Document images with source code:
▬▬▬▬▬▬
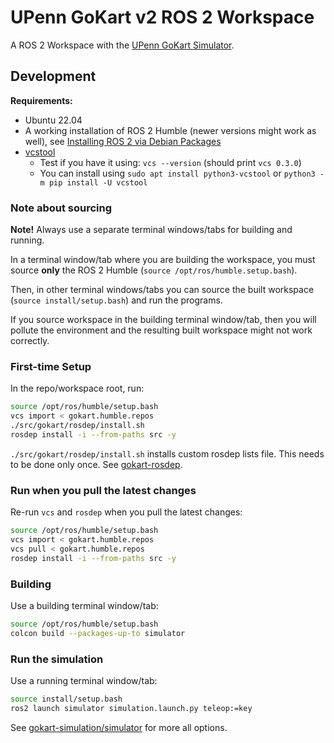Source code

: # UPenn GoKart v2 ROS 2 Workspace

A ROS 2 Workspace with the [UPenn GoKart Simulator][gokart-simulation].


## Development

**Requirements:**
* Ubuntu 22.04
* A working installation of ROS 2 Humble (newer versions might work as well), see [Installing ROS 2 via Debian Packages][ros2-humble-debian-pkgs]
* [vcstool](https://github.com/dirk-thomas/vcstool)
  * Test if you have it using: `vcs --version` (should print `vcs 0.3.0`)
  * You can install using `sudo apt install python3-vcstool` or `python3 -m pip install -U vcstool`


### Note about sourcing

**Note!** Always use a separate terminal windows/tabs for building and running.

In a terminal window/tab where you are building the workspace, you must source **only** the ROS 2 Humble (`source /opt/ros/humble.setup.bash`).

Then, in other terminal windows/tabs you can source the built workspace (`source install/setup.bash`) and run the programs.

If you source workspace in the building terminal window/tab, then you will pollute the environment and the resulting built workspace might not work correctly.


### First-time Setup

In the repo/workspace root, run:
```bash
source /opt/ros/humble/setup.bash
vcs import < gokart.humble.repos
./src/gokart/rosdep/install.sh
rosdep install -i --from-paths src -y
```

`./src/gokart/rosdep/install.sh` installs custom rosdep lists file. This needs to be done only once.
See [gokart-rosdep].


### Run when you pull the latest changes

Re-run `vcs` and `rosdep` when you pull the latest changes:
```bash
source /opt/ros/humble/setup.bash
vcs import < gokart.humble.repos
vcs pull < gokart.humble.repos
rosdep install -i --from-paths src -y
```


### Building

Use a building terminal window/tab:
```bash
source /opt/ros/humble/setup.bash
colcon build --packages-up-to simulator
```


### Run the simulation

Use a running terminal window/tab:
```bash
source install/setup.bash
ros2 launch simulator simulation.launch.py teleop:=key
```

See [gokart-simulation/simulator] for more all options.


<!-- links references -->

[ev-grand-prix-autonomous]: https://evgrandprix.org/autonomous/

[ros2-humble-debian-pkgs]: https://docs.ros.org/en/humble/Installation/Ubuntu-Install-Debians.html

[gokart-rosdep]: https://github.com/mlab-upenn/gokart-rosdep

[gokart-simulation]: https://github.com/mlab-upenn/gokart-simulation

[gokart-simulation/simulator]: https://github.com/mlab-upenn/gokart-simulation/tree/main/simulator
▬▬▬▬▬▬
▸ **TASK**: The answer should consist of all the records, duplicated exactly, with no images included.

▸ **REPLY**:
Source code

: # UPenn GoKart v2 ROS 2 Workspace

A ROS 2 Workspace with the [UPenn GoKart Simulator][gokart-simulation].


## Development

**Requirements:**
* Ubuntu 22.04
* A working installation of ROS 2 Humble (newer versions might work as well), see [Installing ROS 2 via Debian Packages][ros2-humble-debian-pkgs]
* [vcstool](https://github.com/dirk-thomas/vcstool)
  * Test if you have it using: `vcs --version` (should print `vcs 0.3.0`)
  * You can install using `sudo apt install python3-vcstool` or `python3 -m pip install -U vcstool`


### Note about sourcing

**Note!** Always use a separate terminal windows/tabs for building and running.

In a terminal window/tab where you are building the workspace, you must source **only** the ROS 2 Humble (`source /opt/ros/humble.setup.bash`).

Then, in other terminal windows/tabs you can source the built workspace (`source install/setup.bash`) and run the programs.

If you source workspace in the building terminal window/tab, then you will pollute the environment and the resulting built workspace might not work correctly.


### First-time Setup

In the repo/workspace root, run:
```bash
source /opt/ros/humble/setup.bash
vcs import < gokart.humble.repos
./src/gokart/rosdep/install.sh
rosdep install -i --from-paths src -y
```

`./src/gokart/rosdep/install.sh` installs custom rosdep lists file. This needs to be done only once.
See [gokart-rosdep].


### Run when you pull the latest changes

Re-run `vcs` and `rosdep` when you pull the latest changes:
```bash
source /opt/ros/humble/setup.bash
vcs import < gokart.humble.repos
vcs pull < gokart.humble.repos
rosdep install -i --from-paths src -y
```


### Building

Use a building terminal window/tab:
```bash
source /opt/ros/humble/setup.bash
colcon build --packages-up-to simulator
```


### Run the simulation

Use a running terminal window/tab:
```bash
source install/setup.bash
ros2 launch simulator simulation.launch.py teleop:=key
```

See [gokart-simulation/simulator] for more all options.


<!-- links references -->

[ev-grand-prix-autonomous]: https://evgrandprix.org/autonomous/

[ros2-humble-debian-pkgs]: https://docs.ros.org/en/humble/Installation/Ubuntu-Install-Debians.html

[gokart-rosdep]: https://github.com/mlab-upenn/gokart-rosdep

[gokart-simulation]: https://github.com/mlab-upenn/gokart-simulation

[gokart-simulation/simulator]: https://github.com/mlab-upenn/gokart-simulation/tree/main/simulator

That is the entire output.